Complete, test, give, limit and thrift. How can these five habits improve your struggle with clutter? By reducing what comes in the home or office, and reducing the excess regularly, you'll eliminate what you don't want - including feelings of blame and hopelessness.
“How did I get this way?” In addition to living with too much stuff, many cluttered individuals crowd themselves with blame, judgment, and hopelessness at how they have let their stuff overtake their lives. We often view an abundance of clutter as a character flaw, poor personal management, or the lack of a special get-rid-of-it talent with which everyone else seems to have been blessed!
In all honesty, most of our clutter issues stem from one word: habit. We simply get in the habit of tossing our mail on the counter, placing papers on top of the file cabinet instead of within it, and purchasing items because they’re on sale rather than because we truly need them. And thanks to the research of behavioral psychologists, we know at least two things about habits: 1) rather than breaking a bad habit, it’s better to replace it with a new one; and 2) after twenty-one days, a new activity will become habit for us.
With that in mind, we can begin today to establish positive habits that will cure our cluttering before it becomes a struggle. Below, I’ve identified five such habits that can make a considerable dent in the amount of clutter surrounding you.
- The habit of completion. Do you know the biggest, not to mention sneakiest, clutter creator? Unfinished business. Those newspapers we’ll get around to reading someday, the projects we’ve begun but never quite completed, the papers we started filing but then found something more enticing to do. Whenever possible, finish what you start. If you are unable to complete a project, finish at least a measurable amount; you can then write the next steps on your to-do list and tuck the project away without fear of forgetting about it.
- The habit of trial runs. Before buying an item, consider requesting a test period or borrowing from a friend first. This can be done with large or small items and will help you determine whether or not you will actually use them.

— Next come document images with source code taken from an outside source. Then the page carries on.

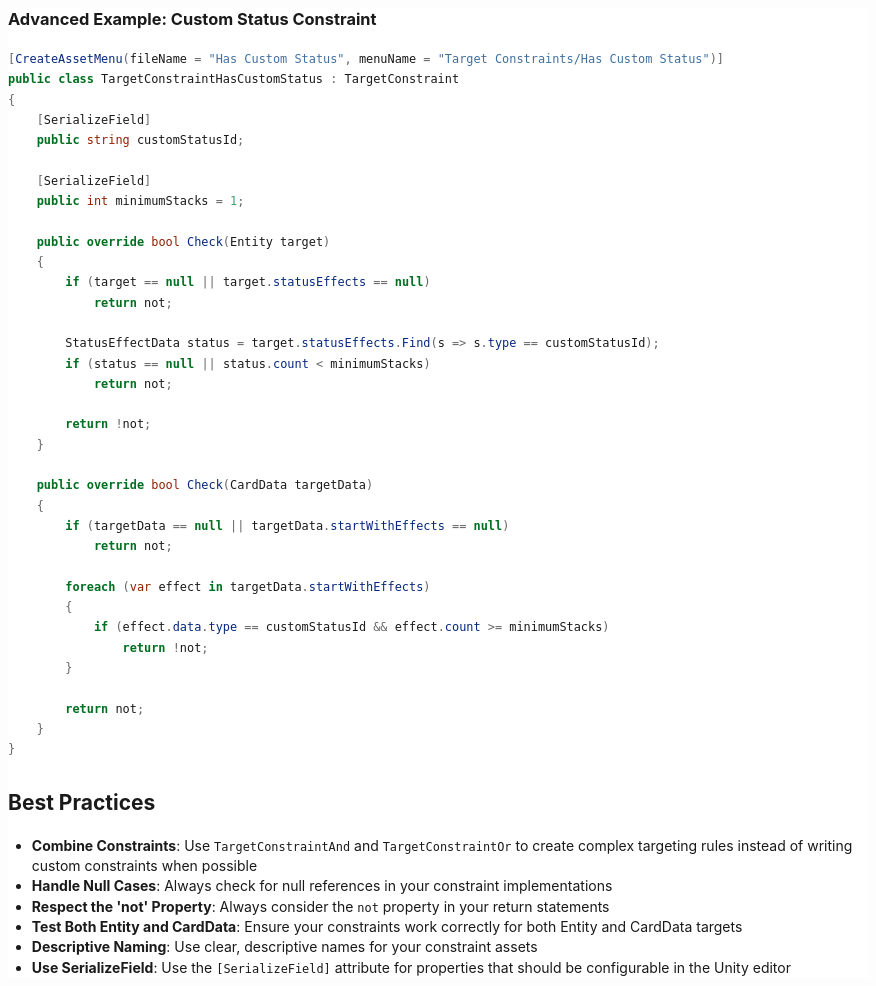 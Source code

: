 ### Advanced Example: Custom Status Constraint

```csharp
[CreateAssetMenu(fileName = "Has Custom Status", menuName = "Target Constraints/Has Custom Status")]
public class TargetConstraintHasCustomStatus : TargetConstraint
{
    [SerializeField]
    public string customStatusId;
    
    [SerializeField]
    public int minimumStacks = 1;
    
    public override bool Check(Entity target)
    {
        if (target == null || target.statusEffects == null)
            return not;
            
        StatusEffectData status = target.statusEffects.Find(s => s.type == customStatusId);
        if (status == null || status.count < minimumStacks)
            return not;
            
        return !not;
    }
    
    public override bool Check(CardData targetData)
    {
        if (targetData == null || targetData.startWithEffects == null)
            return not;
            
        foreach (var effect in targetData.startWithEffects)
        {
            if (effect.data.type == customStatusId && effect.count >= minimumStacks)
                return !not;
        }
        
        return not;
    }
}
```

## Best Practices

- **Combine Constraints**: Use `TargetConstraintAnd` and `TargetConstraintOr` to create complex targeting rules instead of writing custom constraints when possible
- **Handle Null Cases**: Always check for null references in your constraint implementations
- **Respect the 'not' Property**: Always consider the `not` property in your return statements
- **Test Both Entity and CardData**: Ensure your constraints work correctly for both Entity and CardData targets
- **Descriptive Naming**: Use clear, descriptive names for your constraint assets
- **Use SerializeField**: Use the `[SerializeField]` attribute for properties that should be configurable in the Unity editor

For example, several years ago I purchased an apple peeler/corer/slicer after a very convincing demonstration (and a few encouraging friends). Three years and forty baked apple goods later, I realized that I still peeled, cored, and sliced my apples by hand – either because setting up the gadget proved too much of a hassle or because I forgot about it altogether. Needless to say, I donated my device without hesitation and realized that borrowing first would have saved me money and cupboard space.
- The habit of giving. Rather than trying to find space to fit all your stuff or, even more costly, renting a separate unit to store those random items, develop the habit of donating, sharing, and giving things away. I often ask participants in my workshop which legacy they would rather leave: “She was generous and philanthropic” or “She sure had a lot of stuff!” Consider friends, family, charities, silent auctions, and nonprofit organizations that may benefit from your excess.
- The habit of limitation. We are bombarded with opportunities to increase the amount of stuff in our lives on a moment-to-moment basis. Therefore, it is up to each of us to set our own guidelines of how much stuff we will allow to enter our homes and workspaces. In my home, we have a drawer designated for movies and DVDs. Once that drawer reaches full capacity, that’s it; if we want to add a new DVD, we donate one of the existing ones to make room. I’ve learned two valuable lessons from this simple strategy: first, when we go through our collection to determine which one we will donate, we typically find not just one but several that we are willing to part with. Second, this is a fantastic way to model proactive decluttering – and sharing with those less fortunate – to our children. Knowing their no-longer-precious movie might help calm a scared child in the emergency room instills a positive and loving perspective of decluttering.
- The habit of conscious purchasing. I love a good bargain as much as the next person, but buying something simply because it is on sale adds considerably to our excess. In addition to considering where you will put the item or what you will use it for once you get home, ask yourself – in all honesty – will the item truly enhance your life or help you fulfill your purpose? Is there something more meaningful for which you would rather spend the money? (A vacation, a spa treatment, or a personal trainer, perhaps.) Many thrifty people find it helpful to ask themselves how many hours they will have to work to pay for the item in order to determine its worth. Whatever your motivation, pay close and conscious attention to the items going into your cart so you can make healthy, life-affirming decisions.
Getting rid of clutter can turn into a rather hefty task, depending on the amount and the emotional attachments associated with it. Much easier, then, is preventing clutter from entering our lives in the first place. By implementing even one of these habits, you’ll notice a decrease in the amount of stuff in your life – which will make living a clear, clutter-free life a natural result.